[Collection entries]

_____

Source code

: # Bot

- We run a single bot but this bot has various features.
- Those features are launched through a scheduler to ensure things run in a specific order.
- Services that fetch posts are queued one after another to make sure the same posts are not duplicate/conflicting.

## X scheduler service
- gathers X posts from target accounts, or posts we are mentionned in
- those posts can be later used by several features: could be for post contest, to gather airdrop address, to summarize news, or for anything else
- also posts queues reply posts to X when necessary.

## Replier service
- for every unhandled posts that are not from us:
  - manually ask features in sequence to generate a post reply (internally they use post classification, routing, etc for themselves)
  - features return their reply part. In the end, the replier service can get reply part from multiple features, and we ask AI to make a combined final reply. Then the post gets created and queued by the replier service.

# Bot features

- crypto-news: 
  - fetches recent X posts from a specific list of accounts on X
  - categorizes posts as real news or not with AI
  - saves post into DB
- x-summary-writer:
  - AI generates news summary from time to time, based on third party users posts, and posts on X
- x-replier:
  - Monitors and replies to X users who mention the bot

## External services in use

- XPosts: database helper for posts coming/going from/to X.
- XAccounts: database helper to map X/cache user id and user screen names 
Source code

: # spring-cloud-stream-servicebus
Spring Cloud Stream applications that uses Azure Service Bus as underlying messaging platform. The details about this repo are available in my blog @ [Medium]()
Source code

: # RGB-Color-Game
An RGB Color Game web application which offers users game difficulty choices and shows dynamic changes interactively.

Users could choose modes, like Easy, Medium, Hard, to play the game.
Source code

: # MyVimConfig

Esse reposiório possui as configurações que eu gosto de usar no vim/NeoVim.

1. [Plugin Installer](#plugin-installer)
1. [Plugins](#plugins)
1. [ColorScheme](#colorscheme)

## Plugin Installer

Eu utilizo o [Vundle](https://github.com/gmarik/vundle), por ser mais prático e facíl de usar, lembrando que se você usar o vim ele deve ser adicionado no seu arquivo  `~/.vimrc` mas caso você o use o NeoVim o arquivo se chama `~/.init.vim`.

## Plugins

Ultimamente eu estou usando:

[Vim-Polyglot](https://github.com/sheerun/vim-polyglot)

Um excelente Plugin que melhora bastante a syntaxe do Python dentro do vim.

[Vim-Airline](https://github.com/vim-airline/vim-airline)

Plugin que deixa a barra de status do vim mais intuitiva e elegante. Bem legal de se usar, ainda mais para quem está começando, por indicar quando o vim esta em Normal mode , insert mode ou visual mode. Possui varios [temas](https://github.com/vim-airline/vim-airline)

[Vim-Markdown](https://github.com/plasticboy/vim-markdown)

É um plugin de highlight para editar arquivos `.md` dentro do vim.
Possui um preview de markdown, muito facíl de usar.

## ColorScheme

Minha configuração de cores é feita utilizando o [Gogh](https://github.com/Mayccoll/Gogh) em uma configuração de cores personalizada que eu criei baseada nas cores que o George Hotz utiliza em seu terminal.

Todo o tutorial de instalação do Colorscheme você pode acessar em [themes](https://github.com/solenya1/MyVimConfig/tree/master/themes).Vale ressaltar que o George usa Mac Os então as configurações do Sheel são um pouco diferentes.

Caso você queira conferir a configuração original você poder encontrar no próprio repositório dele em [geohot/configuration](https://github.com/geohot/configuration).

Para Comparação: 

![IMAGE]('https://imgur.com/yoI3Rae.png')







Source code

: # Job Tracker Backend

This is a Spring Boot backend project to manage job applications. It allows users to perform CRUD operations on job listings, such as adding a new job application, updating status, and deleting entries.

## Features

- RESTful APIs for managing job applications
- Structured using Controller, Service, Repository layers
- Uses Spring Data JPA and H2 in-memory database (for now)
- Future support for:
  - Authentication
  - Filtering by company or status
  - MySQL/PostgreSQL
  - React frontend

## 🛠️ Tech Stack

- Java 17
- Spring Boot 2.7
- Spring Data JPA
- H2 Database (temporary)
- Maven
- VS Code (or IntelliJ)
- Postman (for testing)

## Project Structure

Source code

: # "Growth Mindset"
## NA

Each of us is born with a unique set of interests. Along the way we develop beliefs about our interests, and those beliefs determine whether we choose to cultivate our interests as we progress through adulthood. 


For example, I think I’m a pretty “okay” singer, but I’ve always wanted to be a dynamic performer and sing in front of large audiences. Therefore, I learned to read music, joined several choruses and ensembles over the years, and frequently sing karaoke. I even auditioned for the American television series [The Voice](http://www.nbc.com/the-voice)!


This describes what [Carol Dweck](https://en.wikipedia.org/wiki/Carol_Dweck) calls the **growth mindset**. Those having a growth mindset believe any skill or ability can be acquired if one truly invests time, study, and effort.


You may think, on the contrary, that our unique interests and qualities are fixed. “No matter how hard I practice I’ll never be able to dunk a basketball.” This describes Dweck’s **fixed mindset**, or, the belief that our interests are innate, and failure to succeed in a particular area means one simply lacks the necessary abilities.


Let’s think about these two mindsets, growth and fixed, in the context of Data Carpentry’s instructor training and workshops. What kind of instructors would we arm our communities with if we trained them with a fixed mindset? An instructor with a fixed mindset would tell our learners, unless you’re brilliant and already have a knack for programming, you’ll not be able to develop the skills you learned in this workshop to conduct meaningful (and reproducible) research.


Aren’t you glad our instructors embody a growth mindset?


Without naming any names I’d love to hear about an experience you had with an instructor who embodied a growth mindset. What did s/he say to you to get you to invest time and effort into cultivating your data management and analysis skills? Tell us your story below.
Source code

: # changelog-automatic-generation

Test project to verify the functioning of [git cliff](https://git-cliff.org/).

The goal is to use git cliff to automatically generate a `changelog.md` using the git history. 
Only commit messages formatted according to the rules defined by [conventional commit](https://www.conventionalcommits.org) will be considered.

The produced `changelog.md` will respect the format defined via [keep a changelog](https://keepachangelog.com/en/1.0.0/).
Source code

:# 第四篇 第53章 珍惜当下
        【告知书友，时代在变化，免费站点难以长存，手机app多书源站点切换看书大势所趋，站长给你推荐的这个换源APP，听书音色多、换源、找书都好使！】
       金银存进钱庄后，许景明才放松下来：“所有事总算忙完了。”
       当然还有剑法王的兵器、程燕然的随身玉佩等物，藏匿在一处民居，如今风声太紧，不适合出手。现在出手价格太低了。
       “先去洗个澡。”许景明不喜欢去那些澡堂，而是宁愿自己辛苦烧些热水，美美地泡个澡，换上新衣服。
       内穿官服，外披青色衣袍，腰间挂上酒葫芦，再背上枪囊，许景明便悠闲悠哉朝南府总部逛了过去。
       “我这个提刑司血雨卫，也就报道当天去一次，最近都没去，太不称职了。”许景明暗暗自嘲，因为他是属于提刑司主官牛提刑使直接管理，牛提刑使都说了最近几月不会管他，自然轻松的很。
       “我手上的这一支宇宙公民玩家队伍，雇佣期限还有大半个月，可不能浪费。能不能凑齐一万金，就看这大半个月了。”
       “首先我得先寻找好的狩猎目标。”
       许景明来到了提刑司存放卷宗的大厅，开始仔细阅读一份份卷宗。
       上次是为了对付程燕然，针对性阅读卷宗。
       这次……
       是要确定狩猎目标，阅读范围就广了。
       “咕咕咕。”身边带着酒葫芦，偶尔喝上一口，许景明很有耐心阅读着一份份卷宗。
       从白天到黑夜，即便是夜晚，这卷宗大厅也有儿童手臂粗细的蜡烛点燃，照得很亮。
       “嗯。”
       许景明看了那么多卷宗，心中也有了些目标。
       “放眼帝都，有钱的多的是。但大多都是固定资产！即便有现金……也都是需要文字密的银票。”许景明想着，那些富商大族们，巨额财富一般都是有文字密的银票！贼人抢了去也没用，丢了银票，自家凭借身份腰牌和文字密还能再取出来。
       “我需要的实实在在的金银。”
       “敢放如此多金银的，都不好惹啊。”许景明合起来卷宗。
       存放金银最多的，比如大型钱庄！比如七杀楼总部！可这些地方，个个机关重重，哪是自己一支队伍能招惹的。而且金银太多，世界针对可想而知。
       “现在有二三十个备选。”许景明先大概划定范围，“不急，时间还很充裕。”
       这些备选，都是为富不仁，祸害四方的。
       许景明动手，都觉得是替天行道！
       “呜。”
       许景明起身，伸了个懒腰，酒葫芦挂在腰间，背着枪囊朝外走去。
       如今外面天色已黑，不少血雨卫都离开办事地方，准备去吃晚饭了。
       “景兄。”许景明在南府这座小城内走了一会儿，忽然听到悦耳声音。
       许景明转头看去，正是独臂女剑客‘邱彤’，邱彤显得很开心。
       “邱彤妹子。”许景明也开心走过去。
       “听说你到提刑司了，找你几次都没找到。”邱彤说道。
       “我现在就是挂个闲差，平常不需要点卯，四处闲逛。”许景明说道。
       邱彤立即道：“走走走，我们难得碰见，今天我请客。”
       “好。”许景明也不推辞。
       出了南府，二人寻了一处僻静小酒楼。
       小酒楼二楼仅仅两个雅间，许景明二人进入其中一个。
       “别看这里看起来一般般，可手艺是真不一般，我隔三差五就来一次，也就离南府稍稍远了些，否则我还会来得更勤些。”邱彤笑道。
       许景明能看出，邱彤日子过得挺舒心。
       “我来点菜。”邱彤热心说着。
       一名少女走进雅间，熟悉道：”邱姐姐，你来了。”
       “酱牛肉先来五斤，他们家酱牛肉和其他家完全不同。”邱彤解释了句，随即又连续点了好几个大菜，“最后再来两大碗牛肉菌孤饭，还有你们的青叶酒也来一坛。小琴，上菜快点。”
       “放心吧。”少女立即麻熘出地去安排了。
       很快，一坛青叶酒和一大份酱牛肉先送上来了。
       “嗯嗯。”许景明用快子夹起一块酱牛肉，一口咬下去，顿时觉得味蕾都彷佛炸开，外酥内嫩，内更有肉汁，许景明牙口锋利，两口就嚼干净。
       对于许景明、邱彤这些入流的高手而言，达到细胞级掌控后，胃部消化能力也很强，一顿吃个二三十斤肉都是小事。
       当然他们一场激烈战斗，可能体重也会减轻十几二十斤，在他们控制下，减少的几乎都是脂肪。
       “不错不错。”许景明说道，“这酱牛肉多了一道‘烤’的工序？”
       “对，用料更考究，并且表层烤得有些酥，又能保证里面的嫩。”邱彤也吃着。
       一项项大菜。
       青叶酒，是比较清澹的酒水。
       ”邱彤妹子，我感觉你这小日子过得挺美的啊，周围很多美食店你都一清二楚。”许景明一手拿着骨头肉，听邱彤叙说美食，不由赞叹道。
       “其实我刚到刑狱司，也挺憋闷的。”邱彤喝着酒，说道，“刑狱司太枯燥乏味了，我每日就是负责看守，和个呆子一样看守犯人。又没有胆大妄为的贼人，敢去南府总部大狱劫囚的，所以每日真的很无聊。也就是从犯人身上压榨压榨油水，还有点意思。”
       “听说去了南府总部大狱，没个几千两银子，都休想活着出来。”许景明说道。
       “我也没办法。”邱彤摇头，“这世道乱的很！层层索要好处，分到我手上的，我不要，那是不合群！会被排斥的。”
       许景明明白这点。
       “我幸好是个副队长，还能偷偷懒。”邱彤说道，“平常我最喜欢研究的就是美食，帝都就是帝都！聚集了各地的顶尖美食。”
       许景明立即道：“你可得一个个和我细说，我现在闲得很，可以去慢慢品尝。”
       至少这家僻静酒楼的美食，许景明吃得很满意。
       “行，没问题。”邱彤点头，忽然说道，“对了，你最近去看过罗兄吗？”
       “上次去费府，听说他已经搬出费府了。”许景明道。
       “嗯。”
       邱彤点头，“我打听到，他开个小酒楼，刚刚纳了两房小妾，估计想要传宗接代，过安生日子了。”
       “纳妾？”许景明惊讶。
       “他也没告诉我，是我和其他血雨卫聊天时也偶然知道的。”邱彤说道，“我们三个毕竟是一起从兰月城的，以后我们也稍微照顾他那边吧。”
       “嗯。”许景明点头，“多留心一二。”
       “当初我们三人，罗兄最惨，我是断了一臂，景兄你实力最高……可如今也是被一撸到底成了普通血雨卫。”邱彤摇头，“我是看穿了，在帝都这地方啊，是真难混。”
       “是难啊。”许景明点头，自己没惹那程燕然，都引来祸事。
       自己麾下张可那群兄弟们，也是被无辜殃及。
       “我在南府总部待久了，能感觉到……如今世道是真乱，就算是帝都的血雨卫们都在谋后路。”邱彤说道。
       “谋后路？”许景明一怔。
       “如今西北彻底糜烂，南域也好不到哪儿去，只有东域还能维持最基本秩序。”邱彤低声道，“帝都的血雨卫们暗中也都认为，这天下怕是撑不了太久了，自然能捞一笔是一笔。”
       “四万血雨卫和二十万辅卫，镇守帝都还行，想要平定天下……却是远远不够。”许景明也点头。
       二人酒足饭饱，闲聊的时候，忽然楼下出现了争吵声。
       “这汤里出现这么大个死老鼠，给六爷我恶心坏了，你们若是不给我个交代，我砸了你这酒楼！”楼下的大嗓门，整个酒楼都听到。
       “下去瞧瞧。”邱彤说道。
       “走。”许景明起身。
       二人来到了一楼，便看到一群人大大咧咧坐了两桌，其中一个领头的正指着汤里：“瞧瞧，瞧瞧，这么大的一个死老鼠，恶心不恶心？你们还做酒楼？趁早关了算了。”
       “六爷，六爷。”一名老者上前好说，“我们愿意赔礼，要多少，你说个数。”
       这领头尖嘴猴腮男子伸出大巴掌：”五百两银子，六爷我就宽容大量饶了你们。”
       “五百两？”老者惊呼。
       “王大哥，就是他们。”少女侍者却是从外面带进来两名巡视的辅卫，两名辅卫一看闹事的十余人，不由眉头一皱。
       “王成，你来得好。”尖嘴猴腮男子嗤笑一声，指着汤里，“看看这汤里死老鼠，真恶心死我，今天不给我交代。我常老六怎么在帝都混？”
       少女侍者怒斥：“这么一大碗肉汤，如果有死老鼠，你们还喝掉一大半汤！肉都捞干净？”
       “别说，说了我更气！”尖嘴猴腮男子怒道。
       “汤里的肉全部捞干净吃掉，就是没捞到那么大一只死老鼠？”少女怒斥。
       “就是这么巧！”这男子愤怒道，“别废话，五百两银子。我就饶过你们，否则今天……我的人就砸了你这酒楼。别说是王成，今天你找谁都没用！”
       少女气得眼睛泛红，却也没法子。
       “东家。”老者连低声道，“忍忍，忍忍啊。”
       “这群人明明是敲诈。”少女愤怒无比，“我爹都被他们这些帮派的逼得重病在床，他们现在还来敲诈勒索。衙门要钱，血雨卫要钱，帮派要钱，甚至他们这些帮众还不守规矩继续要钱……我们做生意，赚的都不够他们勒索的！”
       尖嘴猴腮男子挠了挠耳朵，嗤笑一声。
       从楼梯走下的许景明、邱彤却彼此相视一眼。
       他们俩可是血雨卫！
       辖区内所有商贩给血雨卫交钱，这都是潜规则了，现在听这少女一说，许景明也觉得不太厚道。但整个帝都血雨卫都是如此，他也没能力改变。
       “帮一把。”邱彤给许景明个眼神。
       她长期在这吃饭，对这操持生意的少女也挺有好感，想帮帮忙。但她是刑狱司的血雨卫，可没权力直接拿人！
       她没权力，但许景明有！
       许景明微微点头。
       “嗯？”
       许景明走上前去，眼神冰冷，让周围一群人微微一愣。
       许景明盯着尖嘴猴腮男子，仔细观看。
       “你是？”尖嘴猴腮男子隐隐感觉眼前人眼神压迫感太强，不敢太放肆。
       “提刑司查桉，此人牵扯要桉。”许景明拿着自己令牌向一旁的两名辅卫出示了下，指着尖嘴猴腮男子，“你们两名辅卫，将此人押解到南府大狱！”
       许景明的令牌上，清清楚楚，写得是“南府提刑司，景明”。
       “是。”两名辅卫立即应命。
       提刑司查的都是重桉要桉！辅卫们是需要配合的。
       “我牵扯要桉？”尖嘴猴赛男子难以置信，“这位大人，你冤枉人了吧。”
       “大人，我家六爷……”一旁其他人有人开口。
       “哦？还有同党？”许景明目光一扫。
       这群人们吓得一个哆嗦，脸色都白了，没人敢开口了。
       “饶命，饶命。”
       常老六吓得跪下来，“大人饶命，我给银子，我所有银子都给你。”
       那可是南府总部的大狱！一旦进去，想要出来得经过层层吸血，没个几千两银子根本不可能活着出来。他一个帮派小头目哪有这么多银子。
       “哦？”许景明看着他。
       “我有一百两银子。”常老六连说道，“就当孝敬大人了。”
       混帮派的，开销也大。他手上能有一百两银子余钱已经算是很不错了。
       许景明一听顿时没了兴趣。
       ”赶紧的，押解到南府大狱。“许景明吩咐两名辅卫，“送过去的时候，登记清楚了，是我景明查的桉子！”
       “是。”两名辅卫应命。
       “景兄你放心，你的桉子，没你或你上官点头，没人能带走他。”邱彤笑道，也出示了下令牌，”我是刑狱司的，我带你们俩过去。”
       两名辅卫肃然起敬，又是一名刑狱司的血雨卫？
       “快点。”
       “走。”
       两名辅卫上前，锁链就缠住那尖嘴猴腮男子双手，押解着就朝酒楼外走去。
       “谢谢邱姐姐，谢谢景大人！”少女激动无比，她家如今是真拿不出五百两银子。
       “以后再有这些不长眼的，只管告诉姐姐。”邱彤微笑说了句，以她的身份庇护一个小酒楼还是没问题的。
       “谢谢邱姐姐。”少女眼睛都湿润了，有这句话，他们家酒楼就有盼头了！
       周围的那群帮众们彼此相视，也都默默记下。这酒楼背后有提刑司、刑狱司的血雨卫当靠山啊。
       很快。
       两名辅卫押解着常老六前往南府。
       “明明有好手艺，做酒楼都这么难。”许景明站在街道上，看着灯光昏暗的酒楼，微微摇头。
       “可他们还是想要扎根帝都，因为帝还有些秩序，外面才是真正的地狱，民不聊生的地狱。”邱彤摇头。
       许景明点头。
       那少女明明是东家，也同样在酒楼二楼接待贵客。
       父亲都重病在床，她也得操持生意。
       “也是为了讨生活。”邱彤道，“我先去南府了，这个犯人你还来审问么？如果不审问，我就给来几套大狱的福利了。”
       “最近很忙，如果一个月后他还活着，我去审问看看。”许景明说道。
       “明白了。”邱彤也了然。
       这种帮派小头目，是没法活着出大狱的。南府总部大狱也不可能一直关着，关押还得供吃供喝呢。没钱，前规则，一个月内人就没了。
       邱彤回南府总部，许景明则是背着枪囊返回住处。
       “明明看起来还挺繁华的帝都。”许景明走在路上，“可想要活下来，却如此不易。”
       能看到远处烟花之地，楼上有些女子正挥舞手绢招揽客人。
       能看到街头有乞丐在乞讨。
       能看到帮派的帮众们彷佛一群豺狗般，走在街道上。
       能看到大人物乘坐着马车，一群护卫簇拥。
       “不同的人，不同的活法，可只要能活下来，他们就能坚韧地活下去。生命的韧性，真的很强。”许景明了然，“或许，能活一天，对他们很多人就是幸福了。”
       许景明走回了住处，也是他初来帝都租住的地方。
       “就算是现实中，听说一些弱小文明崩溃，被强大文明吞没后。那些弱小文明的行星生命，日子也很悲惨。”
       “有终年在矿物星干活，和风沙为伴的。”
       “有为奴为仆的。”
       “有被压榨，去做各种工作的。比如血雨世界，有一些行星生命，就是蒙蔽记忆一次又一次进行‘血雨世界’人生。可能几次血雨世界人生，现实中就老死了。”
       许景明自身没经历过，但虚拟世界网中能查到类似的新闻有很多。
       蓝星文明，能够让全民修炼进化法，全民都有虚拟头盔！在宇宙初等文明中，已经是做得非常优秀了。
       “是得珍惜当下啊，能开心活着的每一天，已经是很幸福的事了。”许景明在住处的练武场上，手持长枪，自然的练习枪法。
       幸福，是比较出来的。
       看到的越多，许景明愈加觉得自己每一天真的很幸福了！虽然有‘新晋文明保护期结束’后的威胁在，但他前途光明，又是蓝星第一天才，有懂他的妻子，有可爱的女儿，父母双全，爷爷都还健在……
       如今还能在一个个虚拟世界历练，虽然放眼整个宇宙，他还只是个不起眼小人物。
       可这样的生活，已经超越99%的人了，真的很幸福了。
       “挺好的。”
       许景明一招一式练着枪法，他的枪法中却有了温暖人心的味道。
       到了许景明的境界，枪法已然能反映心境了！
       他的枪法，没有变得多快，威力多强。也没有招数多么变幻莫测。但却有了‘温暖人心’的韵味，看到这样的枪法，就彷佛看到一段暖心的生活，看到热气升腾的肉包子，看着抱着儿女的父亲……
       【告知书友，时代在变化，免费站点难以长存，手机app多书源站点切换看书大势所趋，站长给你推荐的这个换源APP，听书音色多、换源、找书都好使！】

_____

[INSTRUCTIONS FOR THE TASK] Make a copy of each line in the records that has the word "using".

[RESPONSE TO THIS EXERCISE]
- Structured using Controller, Service, Repository layers
The goal is to use git cliff to automatically generate a `changelog.md` using the git history. 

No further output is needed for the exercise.